Bug reports. I think I speak for all testers when i say that this is one of the most important parts of our job. I wanted to cover the notion of ‘a good bug report’ in a blog post, because over the years I’ve had the displeasure of reading and working from many bad bug reports, which can cause a sharp rise in development and testing time, which is never good news.
Let’s start with a quick crash course to bring any newbies up to scratch.
What exactly is a bug? Well, a software bug is an error, flaw, failure or fault in a computer program or system that causes it to produce an incorrect or unexpected result, or to behave in unintended ways. Like our favourite, Super Mario here. 😀
What is a bug report? If bugs occur (which they certainly do), the person finding the bug, should be able to report (document & send) the bug to people in charge of fixing that error or failure.
What is a bug reporting system? A bug reporting system has many names: bug tracking software, issue tracking software, issue management software, defect tracking software and so on. Put simply, it’s a software application that keeps track of reported software bugs in software development projects.
Tools for bug tracking
You can find plenty of open source and paid tools on the internet. A little later i’ll talk you through the two i like the best – Nostromo and Jira, but you can find a pretty comprehensive list of tools here. I’ll also share with you a simple bug report template to help you in creating clear and concise documents which fix faults without creating unnecessary work.
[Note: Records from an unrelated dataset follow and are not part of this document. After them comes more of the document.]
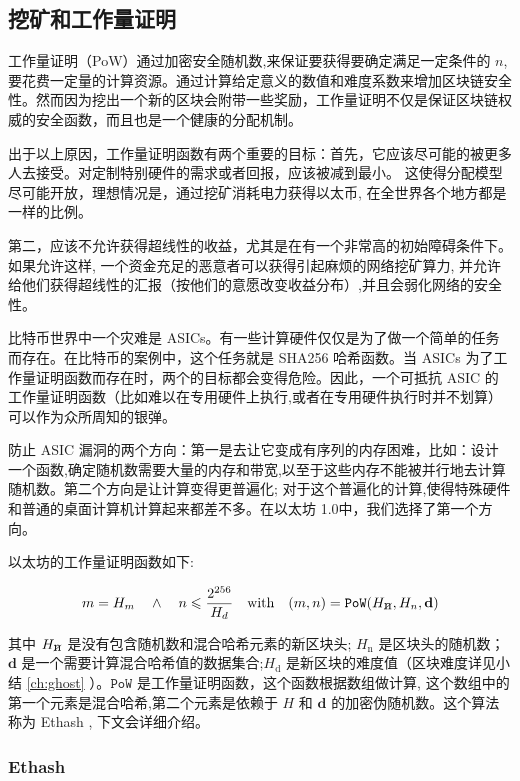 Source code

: \documentclass[9pt,oneside]{amsart}
\newcommand{\hcancel}[1]{%
    \tikz[baseline=(tocancel.base)]{
        \node[inner sep=0pt,outer sep=0pt] (tocancel) {#1};
        \draw[black] (tocancel.south west) -- (tocancel.north east);
    }%
}%
\begin{document}
\begin{multicols}{2}
\subsection{挖矿和工作量证明} \label{ch:pow}

工作量证明（PoW）通过加密安全随机数,来保证要获得要确定满足一定条件的 $n$,要花费一定量的计算资源。通过计算给定意义的数值和难度系数来增加区块链安全性。然而因为挖出一个新的区块会附带一些奖励，工作量证明不仅是保证区块链权威的安全函数，而且也是一个健康的分配机制。

出于以上原因，工作量证明函数有两个重要的目标：首先，它应该尽可能的被更多人去接受。对定制特别硬件的需求或者回报，应该被减到最小。 这使得分配模型尽可能开放，理想情况是，通过挖矿消耗电力获得以太币, 在全世界各个地方都是一样的比例。

第二，应该不允许获得超线性的收益，尤其是在有一个非常高的初始障碍条件下。如果允许这样, 一个资金充足的恶意者可以获得引起麻烦的网络挖矿算力, 并允许给他们获得超线性的汇报（按他们的意愿改变收益分布）,并且会弱化网络的安全性。

比特币世界中一个灾难是 ASICs。有一些计算硬件仅仅是为了做一个简单的任务而存在。在比特币的案例中，这个任务就是 SHA256 哈希函数。当 ASICs 为了工作量证明函数而存在时，两个的目标都会变得危险。因此，一个可抵抗 ASIC 的工作量证明函数（比如难以在专用硬件上执行,或者在专用硬件执行时并不划算）可以作为众所周知的银弹。

防止 ASIC 漏洞的两个方向：第一是去让它变成有序列的内存困难，比如：设计一个函数,确定随机数需要大量的内存和带宽,以至于这些内存不能被并行地去计算随机数。第二个方向是让计算变得更普遍化; 对于这个普遍化的计算,使得特殊硬件和普通的桌面计算机计算起来都差不多。在以太坊 1.0中，我们选择了第一个方向。

以太坊的工作量证明函数如下:

\begin{equation}
m = H_m \quad \wedge \quad n \leqslant \frac{2^{256}}{H_d} \quad \text{with} \quad (m, n) = \mathtt{PoW}(H_{\hcancel{n}}, H_n, \mathbf{d})
\end{equation}

其中 $H_{\hcancel{n}}$ 是没有包含随机数和混合哈希元素的新区块头; $H_{\mathrm{n}}$ 是区块头的随机数；$\mathbf{d}$ 是一个需要计算混合哈希值的数据集合;$H_{\mathrm{d}}$ 是新区块的难度值（区块难度详见小结 \ref{ch:ghost} ）。$\mathtt{PoW}$ 是工作量证明函数，这个函数根据数组做计算, 这个数组中的第一个元素是混合哈希,第二个元素是依赖于 $H$ 和 $\mathbf{d}$ 的加密伪随机数。这个算法称为 Ethash , 下文会详细介绍。

\subsubsection{Ethash}


\end{multicols}
\end{document}
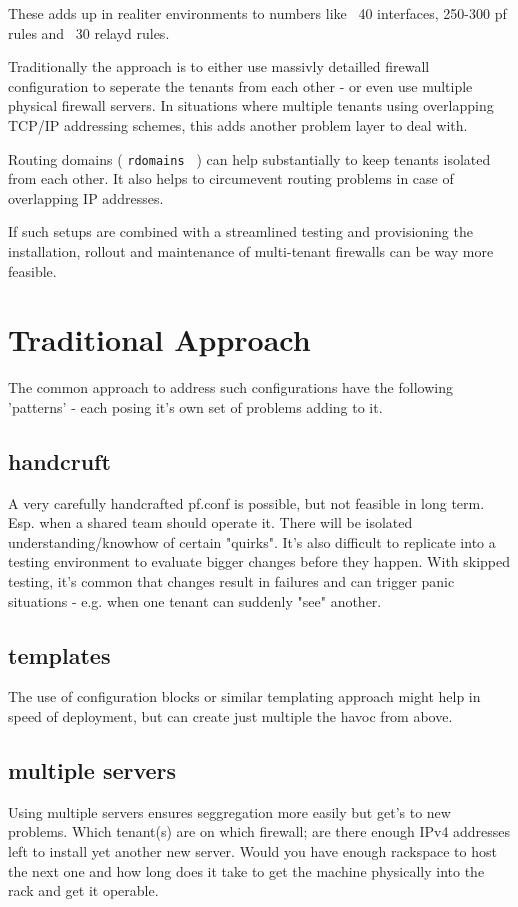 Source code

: \documentclass[letterpaper,twocolumn,10pt]{article}
\begin{document}
These adds up in realiter environments to numbers like ~40 interfaces, 250-300 pf rules and ~30 relayd rules.

Traditionally the approach is to either use massivly detailled firewall configuration to seperate the tenants from each other - or even use multiple physical firewall servers. In situations where multiple tenants using overlapping TCP/IP addressing schemes, this adds another problem layer  to deal with.

Routing domains ( {\tt rdomains } ) can help substantially to keep tenants isolated from each other. It also helps to circumevent routing problems in case of overlapping IP addresses.

If such setups are combined with a streamlined testing and provisioning the installation, rollout and maintenance of multi-tenant firewalls can be way more feasible.

\section{Traditional Approach}
The common approach to address such configurations have the following 'patterns' - each posing it's own set of problems adding to it.
\subsection{handcruft}
A very carefully handcrafted pf.conf is possible, but not feasible in long term. Esp. when a shared team should operate it. There will be isolated understanding/knowhow of certain "quirks". It's also difficult to replicate into a testing environment to evaluate bigger changes before they happen. With skipped testing, it's common that changes result in failures and can trigger panic situations - e.g. when one tenant can suddenly "see" another.
\subsection{templates}
The use of configuration blocks or similar templating approach might help in speed of deployment, but can create just multiple the havoc from above.
\subsection{multiple servers}
Using multiple servers ensures seggregation more easily but get's to new problems. Which tenant(s) are on which firewall; are there enough IPv4 addresses left to install yet another new server. Would you have enough rackspace to host the next one and how long does it take to get the machine physically into the rack and get it operable.
\end{document}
What are the most important things when creating a bug report?
There are certain things, no matter what tool you use, which you will need to cover off in order to deliver a watertight report:
- Found a bug? Check if the bug is known. Check whether or not the bug you are experiencing is already documented in the issue tracker.
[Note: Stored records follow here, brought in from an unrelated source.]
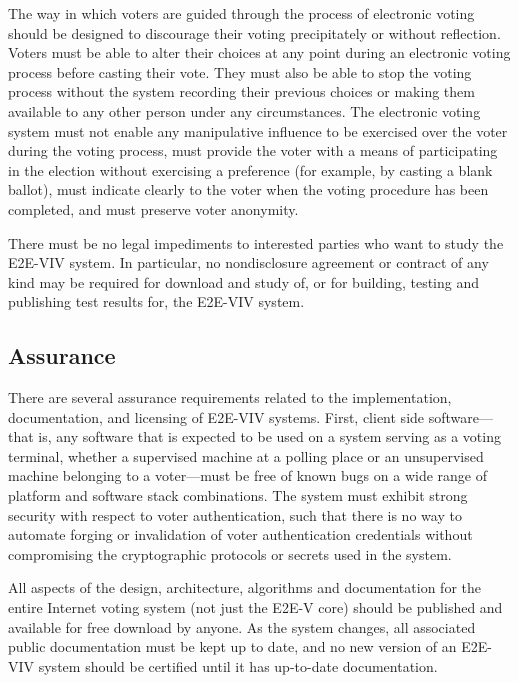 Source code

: The way in which voters are guided through the process of electronic
voting should be designed to discourage their voting precipitately or
without reflection. Voters must be able to alter their choices at any
point during an electronic voting process before casting their
vote. They must also be able to stop the voting process without the
system recording their previous choices or making them available to
any other person under any circumstances. The electronic voting system
must not enable any manipulative influence to be exercised over the
voter during the voting process, must provide the voter with a means
of participating in the election without exercising a preference (for
example, by casting a blank ballot), must indicate clearly to the
voter when the voting procedure has been completed, and must preserve
voter anonymity.

There must be no legal impediments to interested parties who want to
study the E2E-VIV system. In particular, no nondisclosure agreement or
contract of any kind may be required for download and study of, or for
building, testing and publishing test results for, the E2E-VIV system.

\subsection{Assurance}

There are several assurance requirements related to the
implementation, documentation, and licensing of E2E-VIV
systems. First, client side software---that is, any software that is
expected to be used on a system serving as a voting terminal, whether
a supervised machine at a polling place or an unsupervised machine
belonging to a voter---must be free of known bugs on a wide range of
platform and software stack combinations. The system must exhibit
strong security with respect to voter authentication, such that there
is no way to automate forging or invalidation of voter authentication
credentials without compromising the cryptographic protocols or
secrets used in the system.

All aspects of the design, architecture, algorithms and documentation
for the entire Internet voting system (not just the E2E-V core) should
be published and available for free download by anyone. As the system
changes, all associated public documentation must be kept up to date,
and no new version of an E2E-VIV system should be certified until it
has up-to-date documentation.

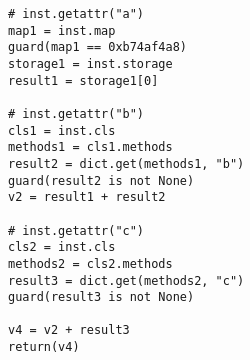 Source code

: \begin{Verbatim}
# inst.getattr("a")
map1 = inst.map
guard(map1 == 0xb74af4a8)
storage1 = inst.storage
result1 = storage1[0]

# inst.getattr("b")
cls1 = inst.cls
methods1 = cls1.methods
result2 = dict.get(methods1, "b")
guard(result2 is not None)
v2 = result1 + result2

# inst.getattr("c")
cls2 = inst.cls
methods2 = cls2.methods
result3 = dict.get(methods2, "c")
guard(result3 is not None)

v4 = v2 + result3
return(v4)
\end{Verbatim}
- Report it immediately. Do not delay, you will forget the finer details or simply forget to report it.
- Reproduce the bug more than one time before you report it. Your bug should be reproducible. Make sure that your steps are robust enough to reproduce the bug without any ambiguity. If your bug is not reproducible every time you can still file a bug report but be sure to mention its sporadic nature.
- Make your title short and straight to the point. This is important for several reasons, first of all when the developer looks at the bug report he need to understand the problem immediately, especially when the bugfixing happens during a release. There will be no time for asking and explaining. Short and simple titles also come in handy when weeks later you have to search for your bug in your bug reporting system.
- Detailed summary. Identify exactly what the problem is. Saying “something is wrong” is not helpful, saying exactly what is wrong, and how to reproduce it, is. If you can tell exactly what is wrong, and reliably reproduce an example of the problem, you’ve isolated a bug. Write down the error messages too
- Screenshots, videos, log files. Attach them, they are useful. Especially when you have to report a bug which is barely reproducible or for a more complicated issue you can create a screen recording e.g. with OS X’s QuickTime Player. I’m not familiar with Windows, but here is a list of screen recording tools for it.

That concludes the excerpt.